What are some good algorithms for extracting hierarchical structure from sequences?
My primary concern is compressing the sequence, and the sequence has some hierarchical structure to it. I’m not too worried about runtime of the algorithm, though the length of the sequence is up to 256k symbols, and it shouldn’t run longer than a few seconds.
So far I’m aware of the sequitur algorithm, and I’d like to know of any other algorithms/ideas that could be similarly useful.
EDIT: The decompression needs to be very simple.

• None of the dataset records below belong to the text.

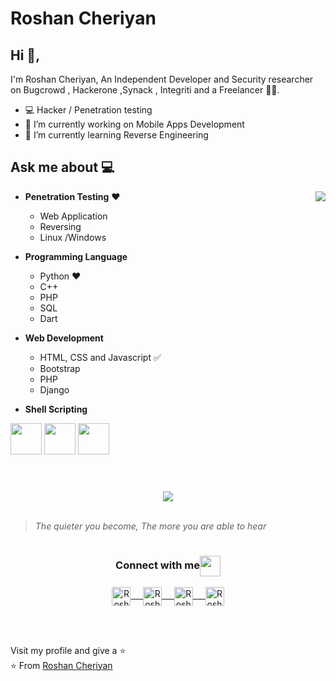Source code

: # Roshan Cheriyan  



## Hi 👋, 
I'm Roshan Cheriyan, An Independent Developer and Security researcher on Bugcrowd , Hackerone ,Synack , Integriti and a Freelancer
🏄‍♂️. 

- 💻  Hacker / Penetration testing 
- 🔭 I’m currently working on Mobile Apps Development
- 🌱 I’m currently learning Reverse Engineering

## Ask me about :computer: 

<img align="right" src="https://github.com/rajput2107/rajput2107/blob/master/Assets/Developer.gif"/>

- **Penetration Testing**  ❤️
	-  Web Application
	-  Reversing 
	- Linux /Windows

- **Programming Language**
	- Python ❤️
	- C++
	- PHP
	- SQL
	- Dart


- **Web Development**
	- HTML, CSS and Javascript :white_check_mark:
	- Bootstrap
	- PHP
	- Django

- **Shell Scripting**


<code><a href="https://www.python.org/" target="_blank"><img height="50" src="https://www.vectorlogo.zone/logos/python/python-ar21.svg"></a></code>
<code><a href="https://www.linux.org/" target="_blank"><img height="50" src="https://www.vectorlogo.zone/logos/linux/linux-ar21.svg"></a></code>
<code><a href="https://www.docker.com/" target="_blank"><img height="50" src="https://www.vectorlogo.zone/logos/docker/docker-official.svg"></a></code>
<br/><br/>



#

<center>
	<img   align="center" src="https://github-readme-stats.vercel.app/api?username=captain-noob&show_icons=true" /> 
</center>


</br>

> *The quieter you become,  The more you are able to hear*

#


<div align="bottom" width="100%">
	<div align="center">
	  <h3 align="center">Connect with me<img align="center" src="https://github.com/rajput2107/rajput2107/blob/master/Assets/Handshake.gif" height="33px" /></h3> 
	</div>
	<p align="center">
	 <a href="https://www.linkedin.com/in/pramod-kumar-4aa47616b/" target="blank">
	  <img align="center" alt="Roshan's LinkedIn" width="30px" src="https://www.hackthebox.eu/images/logo600.png" /> &nbsp; &nbsp;
	 </a>
	 <a href="https://www.instagram.com/cyber_freak_21/" target="blank">
	  <img align="center" alt="Roshan's Instagram" width="30px" src="https://www.vectorlogo.zone/logos/instagram/instagram-icon.svg" /> &nbsp; &nbsp;
	 </a>
	 <a href="https://twitter.com/pramod2107" target="blank">
	  <img align="center" alt="Roshan's Twitter" width="30px" src="https://www.vectorlogo.zone/logos/twitter/twitter-official.svg" /> &nbsp; &nbsp;
	 </a>
	 <a href="https://medium.com/@pramodrana2107" target="blank">
	  <img align="center" alt="Roshan's Twitter" width="30px" src="https://www.vectorlogo.zone/logos/medium/medium-tile.svg" />
	 </a> 
</div>
  <br/>
  <br/>

Visit my profile and give a  ⭐️ 
<br/>
⭐️ From [Roshan Cheriyan](https://github.com/captain-noob)
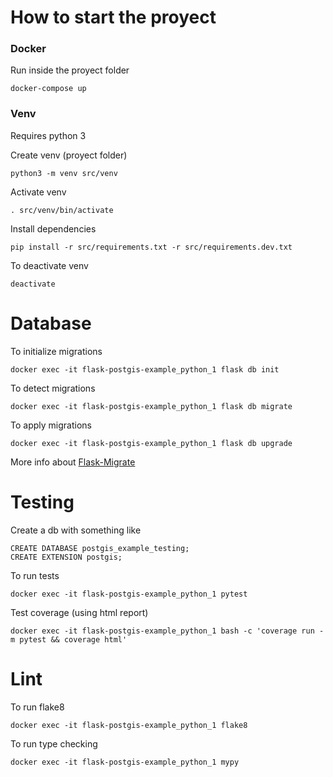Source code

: # How to start the proyect

### Docker

Run inside the proyect folder

    docker-compose up

### Venv

Requires python 3

Create venv (proyect folder)

    python3 -m venv src/venv

Activate venv

    . src/venv/bin/activate

Install dependencies

    pip install -r src/requirements.txt -r src/requirements.dev.txt

To deactivate venv

    deactivate


# Database

To initialize migrations

    docker exec -it flask-postgis-example_python_1 flask db init

To detect migrations 

    docker exec -it flask-postgis-example_python_1 flask db migrate

To apply migrations

    docker exec -it flask-postgis-example_python_1 flask db upgrade

More info about [Flask-Migrate ](https://flask-migrate.readthedocs.io/en/latest/)

# Testing

Create a db with something like

    CREATE DATABASE postgis_example_testing;
    CREATE EXTENSION postgis;

To run tests

    docker exec -it flask-postgis-example_python_1 pytest

Test coverage (using html report)

    docker exec -it flask-postgis-example_python_1 bash -c 'coverage run -m pytest && coverage html'

# Lint

To run flake8

    docker exec -it flask-postgis-example_python_1 flake8

To run type checking

    docker exec -it flask-postgis-example_python_1 mypy
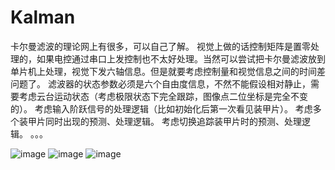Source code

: # Kalman
卡尔曼滤波的理论网上有很多，可以自己了解。
视觉上做的话控制矩阵是置零处理的，如果电控通过串口上发控制也不太好处理。当然可以尝试把卡尔曼滤波放到单片机上处理，视觉下发六轴信息。但是就要考虑控制量和视觉信息之间的时间差问题了。
滤波器的状态参数必须是六个自由度信息，不然不能假设相对静止，需要考虑云台运动状态（考虑极限状态下完全跟踪，图像点二位坐标是完全不变的）。
考虑输入阶跃信号的处理逻辑（比如初始化后第一次看见装甲片）。
考虑多个装甲片同时出现的预测、处理逻辑。
考虑切换追踪装甲片时的预测、处理逻辑。
。。。

![image](https://github.com/yyh2503/kalman/blob/master/example/1.gif)
![image](https://github.com/yyh2503/kalman/blob/master/example/2.gif)
![image](https://github.com/yyh2503/kalman/blob/master/example/3.gif)
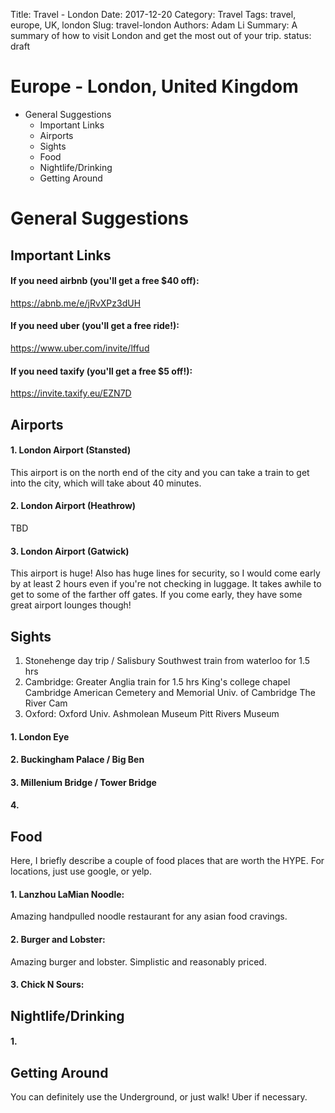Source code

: Title: Travel - London
Date: 2017-12-20
Category: Travel
Tags: travel, europe, UK, london
Slug: travel-london
Authors: Adam Li
Summary: A summary of how to visit London and get the most out of your trip.
status: draft

# Europe - London, United Kingdom
<!-- MarkdownTOC -->

- General Suggestions
    - Important Links
    - Airports
    - Sights
    - Food
    - Nightlife/Drinking
    - Getting Around

<!-- /MarkdownTOC -->

# General Suggestions

## Important Links
#### If you need airbnb (you'll get a free $40 off):
<a href="https://abnb.me/e/jRvXPz3dUH">https://abnb.me/e/jRvXPz3dUH</a>
#### If you need uber (you'll get a free ride!):
<a href="https://www.uber.com/invite/lffud">https://www.uber.com/invite/lffud</a>
#### If you need taxify (you'll get a free $5 off!):
<a href="https://invite.taxify.eu/EZN7D">https://invite.taxify.eu/EZN7D</a>

## Airports
#### 1. London Airport (Stansted)
This airport is on the north end of the city and you can take a train to get into the city, which will take about 40 minutes.

#### 2. London Airport (Heathrow)
TBD

#### 3. London Airport (Gatwick)
This airport is huge! Also has huge lines for security, so I would come early by at least 2 hours even if you're not checking in luggage. It takes awhile to get to some of the farther off gates. If you come early, they have some great airport lounges though!

## Sights
1. Stonehenge day trip / Salisbury 
Southwest train from waterloo for 1.5 hrs
2. Cambridge:
Greater Anglia train for 1.5 hrs
King's college chapel
Cambridge American Cemetery and Memorial
Univ. of Cambridge
The River Cam
3. Oxford:
Oxford Univ.
Ashmolean Museum
Pitt Rivers Museum


#### 1. London Eye

#### 2. Buckingham Palace / Big Ben

#### 3. Millenium Bridge / Tower Bridge

#### 4. 

## Food
Here, I briefly describe a couple of food places that are worth the HYPE. For locations, just use google, or yelp.

#### 1. Lanzhou LaMian Noodle:
Amazing handpulled noodle restaurant for any asian food cravings.

#### 2. Burger and Lobster:
Amazing burger and lobster. Simplistic and reasonably priced.

#### 3. Chick N Sours:


## Nightlife/Drinking
#### 1. 


## Getting Around
You can definitely use the Underground, or just walk! Uber if necessary.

EDIT2: I am compressing code. I have elaborated a rather large function into a huge basic block of code that runs faster than the original recursive function for some sizes, but then the code grows to be unwieldy and large as I vary a parameter. I have been experimenting with sequitur to compress the fully elaborated function, and it works well — it allows me to achieve some middle ground between the recursive function and the fully elaborated basic block. I’m now wondering if there are other algorithms I should try as well.
LZ77 and LZ78 and the Burrows-Wheeler Transform are a good way to start. The first two work well with streamed data and can have very fast implementations. The pure dictionary style of LZ78 is well suited to extracting hierarchical structures.
If you were less concerned about fast compression and just wanted the structure, the sequitur algorithm will be hard to beat — AFAICT, it is the best in class.